• **Rendered images with source text**
=-=-=-=-=
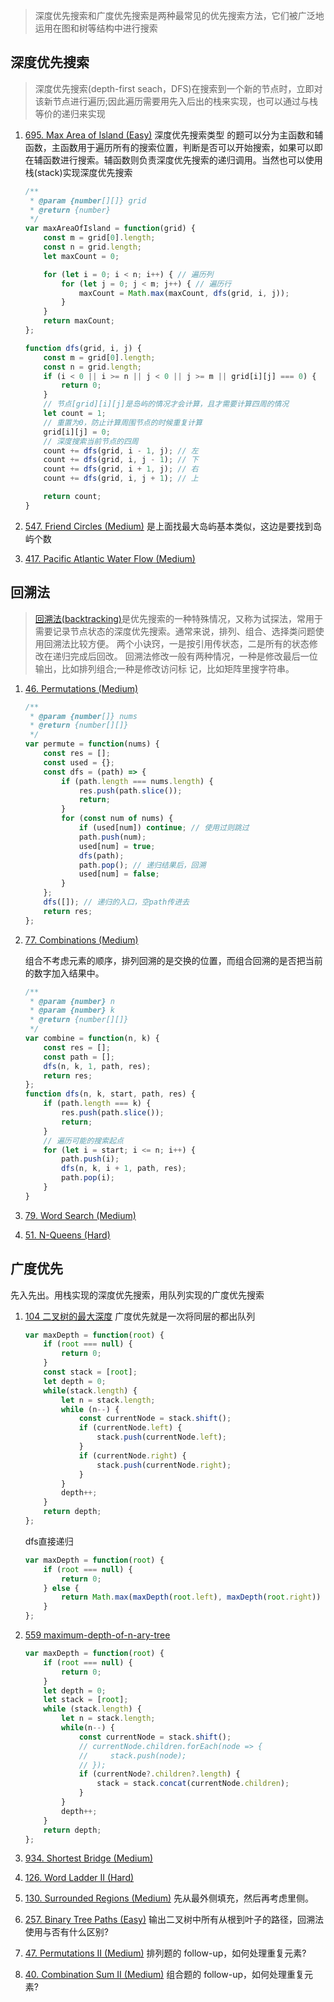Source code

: > 深度优先搜索和广度优先搜索是两种最常见的优先搜索方法，它们被广泛地运用在图和树等结构中进行搜索

## 深度优先搜索
> 深度优先搜索(depth-first seach，DFS)在搜索到一个新的节点时，立即对该新节点进行遍历;因此遍历需要用先入后出的栈来实现，也可以通过与栈等价的递归来实现

1. [695. Max Area of Island (Easy)](https://leetcode.com/problems/max-area-of-island/)
    深度优先搜索类型 的题可以分为主函数和辅函数，主函数用于遍历所有的搜索位置，判断是否可以开始搜索，如果可以即在辅函数进行搜索。辅函数则负责深度优先搜索的递归调用。当然也可以使用栈(stack)实现深度优先搜索
    ```js
    /**
     * @param {number[][]} grid
     * @return {number}
     */
    var maxAreaOfIsland = function(grid) {
        const m = grid[0].length;
        const n = grid.length;
        let maxCount = 0;

        for (let i = 0; i < n; i++) { // 遍历列
            for (let j = 0; j < m; j++) { // 遍历行
                maxCount = Math.max(maxCount, dfs(grid, i, j));
            }
        }
        return maxCount;
    };

    function dfs(grid, i, j) {
        const m = grid[0].length;
        const n = grid.length;
        if (i < 0 || i >= n || j < 0 || j >= m || grid[i][j] === 0) {
            return 0;
        }
        // 节点[grid][i][j]是岛屿的情况才会计算，且才需要计算四周的情况
        let count = 1;
        // 重置为0，防止计算周围节点的时候重复计算
        grid[i][j] = 0;
        // 深度搜索当前节点的四周
        count += dfs(grid, i - 1, j); // 左
        count += dfs(grid, i, j - 1); // 下
        count += dfs(grid, i + 1, j); // 右
        count += dfs(grid, i, j + 1); // 上

        return count;
    }
    ```

1. [547. Friend Circles (Medium)](https://leetcode-cn.com/problems/number-of-provinces/)
    是上面找最大岛屿基本类似，这边是要找到岛屿个数

1. [417. Pacific Atlantic Water Flow (Medium)]()

## 回溯法
> [回溯法(backtracking)](https://leetcode-cn.com/problems/permutations/solution/hui-su-suan-fa-python-dai-ma-java-dai-ma-by-liweiw/)是优先搜索的一种特殊情况，又称为试探法，常用于需要记录节点状态的深度优先搜索。通常来说，排列、组合、选择类问题使用回溯法比较方便。
两个小诀窍，一是按引用传状态，二是所有的状态修改在递归完成后回改。
回溯法修改一般有两种情况，一种是修改最后一位输出，比如排列组合;一种是修改访问标 记，比如矩阵里搜字符串。

1. [46. Permutations (Medium)](https://leetcode-cn.com/problems/permutations/)

    ```js
    /**
     * @param {number[]} nums
     * @return {number[][]}
     */
    var permute = function(nums) {
        const res = [];
        const used = {};
        const dfs = (path) => {
            if (path.length === nums.length) {
                res.push(path.slice());
                return;
            }
            for (const num of nums) {
                if (used[num]) continue; // 使用过则跳过
                path.push(num);
                used[num] = true;
                dfs(path);
                path.pop(); // 递归结果后，回溯
                used[num] = false;
            }
        };
        dfs([]); // 递归的入口，空path传进去
        return res;
    };
    ```

1. [77. Combinations (Medium)](https://leetcode-cn.com/problems/combinations/)

    组合不考虑元素的顺序，排列回溯的是交换的位置，而组合回溯的是否把当前的数字加入结果中。
    ```js
    /**
     * @param {number} n
     * @param {number} k
     * @return {number[][]}
     */
    var combine = function(n, k) {
        const res = [];
        const path = [];
        dfs(n, k, 1, path, res);
        return res;
    };
    function dfs(n, k, start, path, res) {
        if (path.length === k) {
            res.push(path.slice());
            return;
        }
        // 遍历可能的搜索起点
        for (let i = start; i <= n; i++) {
            path.push(i);
            dfs(n, k, i + 1, path, res);
            path.pop(i);
        }
    }
    ```

1. [79. Word Search (Medium)]()
1. [51. N-Queens (Hard)]()

## 广度优先
先入先出。用栈实现的深度优先搜索，用队列实现的广度优先搜索
1. [104 二叉树的最大深度](https://leetcode-cn.com/problems/maximum-depth-of-binary-tree/)
    广度优先就是一次将同层的都出队列
    ```js
    var maxDepth = function(root) {
        if (root === null) {
            return 0;
        }
        const stack = [root];
        let depth = 0;
        while(stack.length) {
            let n = stack.length;
            while (n--) {
                const currentNode = stack.shift();
                if (currentNode.left) {
                    stack.push(currentNode.left);
                }
                if (currentNode.right) {
                    stack.push(currentNode.right);
                }
            }
            depth++;
        }
        return depth;
    };
    ```
    dfs直接递归
    ```js
    var maxDepth = function(root) {
        if (root === null) {
            return 0;
        } else {
            return Math.max(maxDepth(root.left), maxDepth(root.right)) + 1;
        }
    };
    ```
1. [559 maximum-depth-of-n-ary-tree](https://leetcode-cn.com/problems/maximum-depth-of-n-ary-tree/)
    ```js
    var maxDepth = function(root) {
        if (root === null) {
            return 0;
        }
        let depth = 0;
        let stack = [root];
        while (stack.length) {
            let n = stack.length;
            while(n--) {
                const currentNode = stack.shift();
                // currentNode.children.forEach(node => {
                //     stack.push(node);
                // });
                if (currentNode?.children?.length) {
                    stack = stack.concat(currentNode.children);
                }
            }
            depth++;
        }
        return depth;
    };
    ```
1. [934. Shortest Bridge (Medium)](https://leetcode.com/problems/shortest-bridge/)
1. [126. Word Ladder II (Hard)]()



1. [130. Surrounded Regions (Medium)]()
  先从最外侧填充，然后再考虑里侧。
1. [257. Binary Tree Paths (Easy)]()
  输出二叉树中所有从根到叶子的路径，回溯法使用与否有什么区别?
1. [47. Permutations II (Medium)]()
排列题的 follow-up，如何处理重复元素?
1. [40. Combination Sum II (Medium)]()
组合题的 follow-up，如何处理重复元素?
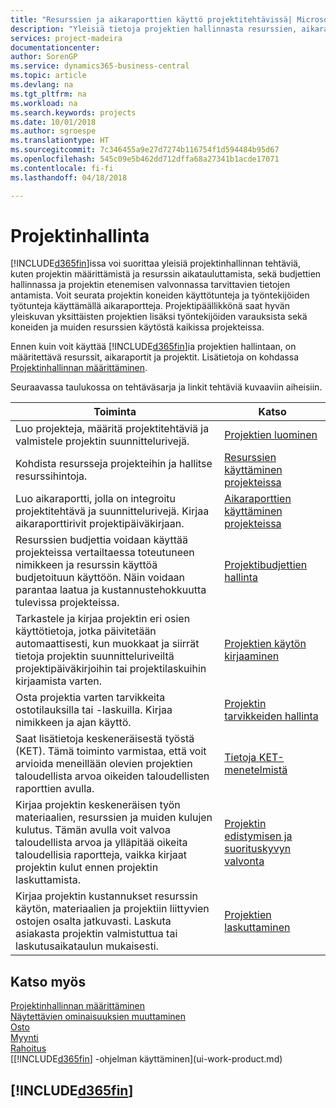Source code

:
 ```yaml
---
title: "Resurssien ja aikaraporttien käyttö projektitehtävissä| Microsoft Docs"
description: "Yleisiä tietoja projektien hallinnasta resurssien, aikaraporttien ja projektitöiden avulla."
services: project-madeira
documentationcenter: 
author: SorenGP
ms.service: dynamics365-business-central
ms.topic: article
ms.devlang: na
ms.tgt_pltfrm: na
ms.workload: na
ms.search.keywords: projects
ms.date: 10/01/2018
ms.author: sgroespe
ms.translationtype: HT
ms.sourcegitcommit: 7c346455a9e27d7274b116754f1d594484b95d67
ms.openlocfilehash: 545c09e5b462dd712dffa68a27341b1acde17071
ms.contentlocale: fi-fi
ms.lasthandoff: 04/18/2018

---
```

# <a name="project-management"></a>Projektinhallinta
[!INCLUDE[d365fin](includes/d365fin_md.md)]issa voi suorittaa yleisiä projektinhallinnan tehtäviä, kuten projektin määrittämistä ja resurssin aikatauluttamista, sekä budjettien hallinnassa ja projektin etenemisen valvonnassa tarvittavien tietojen antamista. Voit seurata projektin koneiden käyttötunteja ja työntekijöiden työtunteja käyttämällä aikaraportteja. Projektipäällikkönä saat hyvän yleiskuvan yksittäisten projektien lisäksi työntekijöiden varauksista sekä koneiden ja muiden resurssien käytöstä kaikissa projekteissa.

Ennen kuin voit käyttää [!INCLUDE[d365fin](includes/d365fin_md.md)]ia projektien hallintaan, on määritettävä resurssit, aikaraportit ja projektit. Lisätietoja on kohdassa [Projektinhallinnan määrittäminen](projects-setup-projects.md).  

Seuraavassa taulukossa on tehtäväsarja ja linkit tehtäviä kuvaaviin aiheisiin.

| Toiminta | Katso |
| --- | --- |
| Luo projekteja, määritä projektitehtäviä ja valmistele projektin suunnittelurivejä. |[Projektien luominen](projects-how-create-jobs.md) |
| Kohdista resursseja projekteihin ja hallitse resurssihintoja. |[Resurssien käyttäminen projekteissa](projects-how-use-resources.md) |
| Luo aikaraportti, jolla on integroitu projektitehtävä ja suunnittelurivejä. Kirjaa aikaraporttirivit projektipäiväkirjaan. |[Aikaraporttien käyttäminen projekteissa](projects-how-use-time-sheets.md) |
| Resurssien budjettia voidaan käyttää projekteissa vertailtaessa toteutuneen nimikkeen ja resurssin käyttöä budjetoituun käyttöön. Näin voidaan parantaa laatua ja kustannustehokkuutta tulevissa projekteissa. |[Projektibudjettien hallinta](projects-how-manage-budgets.md) |
| Tarkastele ja kirjaa projektin eri osien käyttötietoja, jotka päivitetään automaattisesti, kun muokkaat ja siirrät tietoja projektin suunnitteluriveiltä projektipäiväkirjoihin tai projektilaskuihin kirjaamista varten. |[Projektien käytön kirjaaminen](projects-how-record-job-usage.md) |
| Osta projektia varten tarvikkeita ostotilauksilla tai -laskuilla. Kirjaa nimikkeen ja ajan käyttö. |[Projektin tarvikkeiden hallinta](projects-how-manage-project-supplies.md) |
| Saat lisätietoja keskeneräisestä työstä (KET). Tämä toiminto varmistaa, että voit arvioida meneillään olevien projektien taloudellista arvoa oikeiden taloudellisten raporttien avulla. |[Tietoja KET-menetelmistä](projects-understanding-wip.md) |
| Kirjaa projektin keskeneräisen työn materiaalien, resurssien ja muiden kulujen kulutus. Tämän avulla voit valvoa taloudellista arvoa ja ylläpitää oikeita taloudellisia raportteja, vaikka kirjaat projektin kulut ennen projektin laskuttamista. |[Projektin edistymisen ja suorituskyvyn valvonta](projects-how-monitor-progress-performance.md) |
| Kirjaa projektin kustannukset resurssin käytön, materiaalien ja projektiin liittyvien ostojen osalta jatkuvasti. Laskuta asiakasta projektin valmistuttua tai laskutusaikataulun mukaisesti. |[Projektien laskuttaminen](projects-how-invoice-jobs.md) |

## <a name="see-also"></a>Katso myös
[Projektinhallinnan määrittäminen](projects-setup-projects.md)  
[Näytettävien ominaisuuksien muuttaminen](ui-experiences.md)      
[Osto](purchasing-manage-purchasing.md)         
[Myynti](sales-manage-sales.md)    
[Rahoitus](finance.md)  
[[!INCLUDE[d365fin](includes/d365fin_md.md)] -ohjelman käyttäminen](ui-work-product.md)  

## [!INCLUDE[d365fin](includes/free_trial_md.md)]  
 

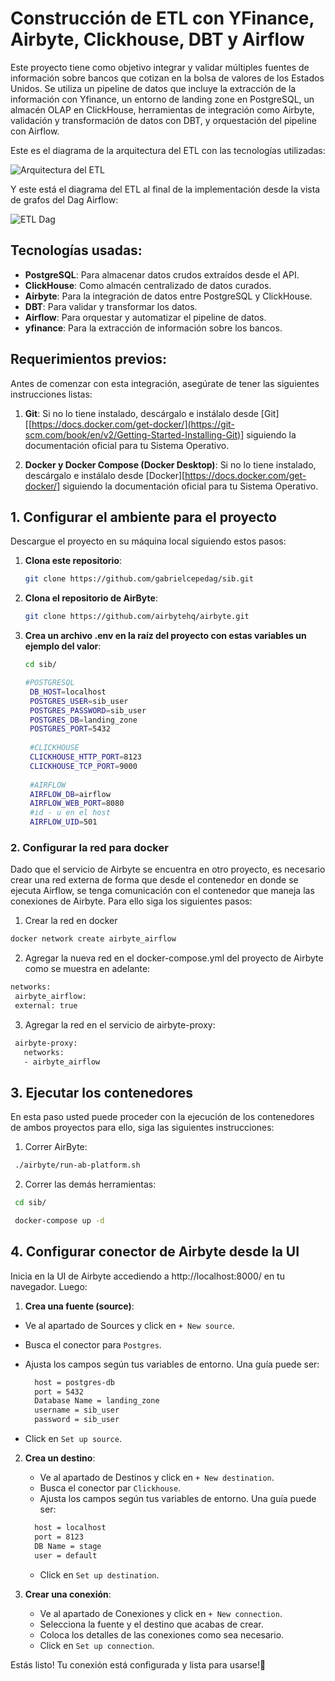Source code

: # Construcción de ETL con YFinance, Airbyte, Clickhouse, DBT y Airflow

Este proyecto tiene como objetivo integrar y validar múltiples fuentes de información sobre bancos que cotizan en la bolsa de valores de los Estados Unidos. Se utiliza un pipeline de datos que incluye la extracción de la información con Yfinance, un entorno de landing zone en PostgreSQL, un almacén OLAP en ClickHouse, herramientas de integración como Airbyte, validación y transformación de datos con DBT, y orquestación del pipeline con Airflow.

Este es el diagrama de la arquitectura del ETL con las tecnologías utilizadas:

![Arquitectura del ETL](https://github.com/user-attachments/assets/f2a020cf-3519-4836-94e3-f50b94801dad)

Y este está el diagrama del ETL al final de la implementación desde la vista de grafos del Dag Airflow:

![ETL Dag](https://github.com/user-attachments/assets/65565df8-8f06-4843-addb-14dc21e7d466)


## Tecnologías usadas:
- **PostgreSQL**: Para almacenar datos crudos extraídos desde el API.
- **ClickHouse**: Como almacén centralizado de datos curados.
- **Airbyte**: Para la integración de datos entre PostgreSQL y ClickHouse.
- **DBT**: Para validar y transformar los datos.
- **Airflow**: Para orquestar y automatizar el pipeline de datos.
- **yfinance**: Para la extracción de información sobre los bancos.

## Requerimientos previos:

Antes de comenzar con esta integración, asegúrate de tener las siguientes instrucciones listas:

1. **Git**: Si no lo tiene instalado, descárgalo e instálalo desde [Git][[https://docs.docker.com/get-docker/](https://git-scm.com/book/en/v2/Getting-Started-Installing-Git)] siguiendo la documentación oficial para tu Sistema Operativo.

2. **Docker y Docker Compose (Docker Desktop)**: Si no lo tiene instalado, descárgalo e instálalo desde [Docker][https://docs.docker.com/get-docker/] siguiendo la documentación oficial para tu Sistema Operativo.

## 1. Configurar el ambiente para el proyecto

Descargue el proyecto en su máquina local siguiendo estos pasos:

1. **Clona este repositorio**:
   ```bash
   git clone https://github.com/gabrielcepedag/sib.git
   ```
2. **Clona el repositorio de AirByte**:
   ```bash
   git clone https://github.com/airbytehq/airbyte.git
   ```
3. **Crea un archivo .env en la raíz del proyecto con estas variables un ejemplo del valor**:
   ```bash
   cd sib/
   ```

   ```bash
   #POSTGRESQL
    DB_HOST=localhost
    POSTGRES_USER=sib_user
    POSTGRES_PASSWORD=sib_user
    POSTGRES_DB=landing_zone
    POSTGRES_PORT=5432
    
    #CLICKHOUSE
    CLICKHOUSE_HTTP_PORT=8123
    CLICKHOUSE_TCP_PORT=9000
    
    #AIRFLOW
    AIRFLOW_DB=airflow
    AIRFLOW_WEB_PORT=8080
    #id - u en el host
    AIRFLOW_UID=501
   ```

### 2. Configurar la red para docker
  
  Dado que el servicio de Airbyte se encuentra en otro proyecto, es necesario crear una red externa de forma que
  desde el contenedor en donde se ejecuta Airflow, se tenga comunicación con el contenedor que maneja las conexiones
  de Airbyte. Para ello siga los siguientes pasos: 

  1. Crear la red en docker
     
   ```bash
   docker network create airbyte_airflow
   ```

   2. Agregar la nueva red en el docker-compose.yml del proyecto de Airbyte como se muestra en adelante:
   
   ```bash
   networks:
    airbyte_airflow:
    external: true
   ```

  3. Agregar la red en el servicio de airbyte-proxy:
   
   ```bash
    airbyte-proxy:
      networks:
      - airbyte_airflow
   ```

## 3. Ejecutar los contenedores

  En esta paso usted puede proceder con la ejecución de los contenedores de ambos proyectos para ello, siga las siguientes instrucciones:

  1. Correr AirByte:

   ```bash
    ./airbyte/run-ab-platform.sh
   ```
     
  2. Correr las demás herramientas:

   ```bash
    cd sib/
   ```
   ```bash
    docker-compose up -d
   ```
## 4. Configurar conector de Airbyte desde la UI

Inicia en la UI de Airbyte accediendo a http://localhost:8000/ en tu navegador. Luego:

  1. **Crea una fuente (source)**:

   - Ve al apartado de Sources y click en `+ New source`.
   - Busca el conector para `Postgres`.
   - Ajusta los campos según tus variables de entorno. Una guía puede ser:
     
     ```bash
       host = postgres-db
       port = 5432
       Database Name = landing_zone
       username = sib_user
       password = sib_user
     ```
   - Click en `Set up source`.

2. **Crea un destino**:

   - Ve al apartado de Destinos y click en `+ New destination`.
   - Busca el conector par `Clickhouse`.
    - Ajusta los campos según tus variables de entorno. Una guía puede ser:
      
     ```bash
       host = localhost
       port = 8123
       DB Name = stage
       user = default
     ```
   - Click en `Set up destination`.

3. **Crear una conexión**:

   - Ve al apartado de Conexiones y click en `+ New connection`.
   - Selecciona la fuente y el destino que acabas de crear.
   - Coloca los detalles de las conexiones como sea necesario.
   - Click en `Set up connection`.

Estás listo! Tu conexión está configurada y lista para usarse!🎉 











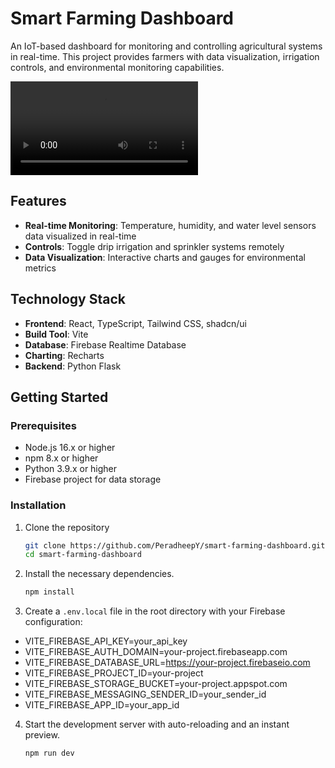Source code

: # Smart Farming Dashboard

An IoT-based dashboard for monitoring and controlling agricultural systems in real-time. This project provides farmers with data visualization, irrigation controls, and environmental monitoring capabilities.

![Smart Farming Dashboard Preview](./public\Smart_farming_dashboard.mp4)

## Features

- **Real-time Monitoring**: Temperature, humidity, and water level sensors data visualized in real-time
- **Controls**: Toggle drip irrigation and sprinkler systems remotely
- **Data Visualization**: Interactive charts and gauges for environmental metrics

## Technology Stack

- **Frontend**: React, TypeScript, Tailwind CSS, shadcn/ui
- **Build Tool**: Vite
- **Database**: Firebase Realtime Database
- **Charting**: Recharts
- **Backend**: Python Flask

## Getting Started

### Prerequisites

- Node.js 16.x or higher
- npm 8.x or higher
- Python 3.9.x or higher
- Firebase project for data storage


### Installation

1. Clone the repository
   ```sh
   git clone https://github.com/PeradheepY/smart-farming-dashboard.git
   cd smart-farming-dashboard
   ```

2. Install the necessary dependencies.
   ```sh
   npm install
   ```

3. Create a `.env.local` file in the root directory with your Firebase configuration:
- VITE_FIREBASE_API_KEY=your_api_key
- VITE_FIREBASE_AUTH_DOMAIN=your-project.firebaseapp.com
- VITE_FIREBASE_DATABASE_URL=https://your-project.firebaseio.com
- VITE_FIREBASE_PROJECT_ID=your-project
- VITE_FIREBASE_STORAGE_BUCKET=your-project.appspot.com
- VITE_FIREBASE_MESSAGING_SENDER_ID=your_sender_id
- VITE_FIREBASE_APP_ID=your_app_id


4. Start the development server with auto-reloading and an instant preview.
   ```sh
   npm run dev
   ```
=-=-=-=-=
• **What you need to do**
Nothing but an exact copy is asked for: the lines from the start of the records through the line with "深度优先搜索类型 的题可以分", both ends included, minus any pictures.

• **Reply**
Source code

: > 深度优先搜索和广度优先搜索是两种最常见的优先搜索方法，它们被广泛地运用在图和树等结构中进行搜索

## 深度优先搜索
> 深度优先搜索(depth-first seach，DFS)在搜索到一个新的节点时，立即对该新节点进行遍历;因此遍历需要用先入后出的栈来实现，也可以通过与栈等价的递归来实现

1. [695. Max Area of Island (Easy)](https://leetcode.com/problems/max-area-of-island/)
    深度优先搜索类型 的题可以分为主函数和辅函数，主函数用于遍历所有的搜索位置，判断是否可以开始搜索，如果可以即在辅函数进行搜索。辅函数则负责深度优先搜索的递归调用。当然也可以使用栈(stack)实现深度优先搜索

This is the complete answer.